EHR Integrity Increasingly Compromised by the Copy-Paste Practice of Providers

by | Published on Jul 3, 2017 | EHR/EMR

Electronic health records no doubt have many benefits such as ease of access, retrieval, sharing and medical records review among others. However, there are risks associated with them as many ongoing studies show. The greatest concern with EHRs is that they allow caregivers to easily copy and paste data from other parts of the chart.
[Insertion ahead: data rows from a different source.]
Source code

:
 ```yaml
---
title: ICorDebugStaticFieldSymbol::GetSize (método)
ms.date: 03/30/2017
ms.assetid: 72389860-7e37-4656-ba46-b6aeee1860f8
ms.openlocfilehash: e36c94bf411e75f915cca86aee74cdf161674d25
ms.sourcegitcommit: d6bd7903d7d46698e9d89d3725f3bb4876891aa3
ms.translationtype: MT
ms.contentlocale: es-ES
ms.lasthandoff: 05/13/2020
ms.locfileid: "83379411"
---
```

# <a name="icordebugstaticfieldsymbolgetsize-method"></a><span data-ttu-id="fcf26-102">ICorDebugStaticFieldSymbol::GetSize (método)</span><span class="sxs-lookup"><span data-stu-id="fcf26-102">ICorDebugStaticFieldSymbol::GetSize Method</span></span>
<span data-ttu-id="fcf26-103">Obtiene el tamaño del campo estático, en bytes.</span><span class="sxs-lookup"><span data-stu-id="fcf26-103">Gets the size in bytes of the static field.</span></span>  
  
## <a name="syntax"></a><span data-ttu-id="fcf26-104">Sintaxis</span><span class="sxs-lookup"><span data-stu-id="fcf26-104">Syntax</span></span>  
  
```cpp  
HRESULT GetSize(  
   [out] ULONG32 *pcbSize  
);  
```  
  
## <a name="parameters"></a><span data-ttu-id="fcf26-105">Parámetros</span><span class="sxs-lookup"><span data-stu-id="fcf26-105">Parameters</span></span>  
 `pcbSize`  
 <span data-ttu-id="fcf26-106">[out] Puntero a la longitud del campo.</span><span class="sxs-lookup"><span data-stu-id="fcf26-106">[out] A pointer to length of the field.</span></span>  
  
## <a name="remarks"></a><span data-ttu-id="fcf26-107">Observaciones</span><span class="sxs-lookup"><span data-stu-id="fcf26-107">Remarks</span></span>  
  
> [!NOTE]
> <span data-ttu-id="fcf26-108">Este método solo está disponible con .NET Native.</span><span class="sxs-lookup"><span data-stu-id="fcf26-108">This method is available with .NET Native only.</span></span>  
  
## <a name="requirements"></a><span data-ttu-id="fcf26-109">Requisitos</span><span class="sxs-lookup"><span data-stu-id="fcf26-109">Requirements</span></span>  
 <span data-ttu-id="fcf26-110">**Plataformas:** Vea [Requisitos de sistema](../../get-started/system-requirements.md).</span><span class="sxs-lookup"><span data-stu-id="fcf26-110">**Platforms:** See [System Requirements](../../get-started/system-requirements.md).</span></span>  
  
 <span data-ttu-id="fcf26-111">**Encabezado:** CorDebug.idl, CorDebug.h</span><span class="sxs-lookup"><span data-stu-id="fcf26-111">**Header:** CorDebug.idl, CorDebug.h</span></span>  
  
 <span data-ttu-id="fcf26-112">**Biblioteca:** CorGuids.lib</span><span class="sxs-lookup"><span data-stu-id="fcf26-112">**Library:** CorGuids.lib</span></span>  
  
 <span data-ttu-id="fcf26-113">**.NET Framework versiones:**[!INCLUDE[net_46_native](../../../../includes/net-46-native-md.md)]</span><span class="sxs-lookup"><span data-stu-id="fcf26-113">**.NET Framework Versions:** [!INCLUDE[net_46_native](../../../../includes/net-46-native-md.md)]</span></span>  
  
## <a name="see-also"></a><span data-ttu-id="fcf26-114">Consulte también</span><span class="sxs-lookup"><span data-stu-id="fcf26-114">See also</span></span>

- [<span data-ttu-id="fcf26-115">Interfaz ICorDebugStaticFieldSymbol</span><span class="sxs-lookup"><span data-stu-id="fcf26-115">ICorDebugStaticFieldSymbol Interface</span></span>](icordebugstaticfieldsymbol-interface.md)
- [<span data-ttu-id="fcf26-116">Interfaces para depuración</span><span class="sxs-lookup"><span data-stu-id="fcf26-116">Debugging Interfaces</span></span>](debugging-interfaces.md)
This results in the creation of a complex, ambiguous record that beats the very purpose of electronic documentation and puts the patients at risk.

In a recent study, researchers at the University of California San Francisco studied thousands of progress notes written by around 500 clinicians over 8 months in UCSF Medical Center’s inpatient Epic EHR. The researchers found that more than 80% of the notes were copied or imported from elsewhere and only a small minority were manually entered. This study is significant compared to other studies on copy and paste that have been limited in their ability to quantify just where and when EHR text originated. A recent software update to Epic allowed the research team to study the medical charts with “character-level granularity.” This means that the EHR can now identify whether the character was freshly typed, imported, or copied.

  • 23,630 inpatient progress notes written by 460 caregivers – direct care hospitalists, medical students and residents – were analyzed.
  • The study found that 46% of notes were copied and 36% were imported. Only 18% of the text was entered manually.
  • 51% of Residents copied, and only 12% of them entered text manually.
  • 16.2% of medical students entered manually while 49% copied.
  • Among hospitalists, 47.9% copied whereas 14% opted for manual entry.
  • Hospitalists wrote the shortest notes compared with residents and medical students.

The study results give serious food for thought. The obvious question that comes to mind is how clinicians can resort to such practices that put their patients at risk. Progress notes are expected to provide clear, updated information regarding the patient’s condition and the clinician’s thought process. The practice of copy and paste is highly risky because it increases the risk of including inaccurate, outdated, unnecessary information that can result in clinical errors.

The study team noted that research such as this can surely help EHR vendors understand the problematic areas and persuade them to design EHR that would make copied and imported information readily visible to clinicians as they are writing a note, but does not ultimately store that information in the note. Apart from EHR vendors, hospitals can also take constructive steps to improve documentation and make it streamlined.

Medical record retrieval companies and medical record review companies are also keen observers in this regard, hoping for a foolproof EHR system that can make the review of medical records much simpler. There is no doubt that with concerted effort such a system can be developed that will help meet all the objectives of EHR implementation.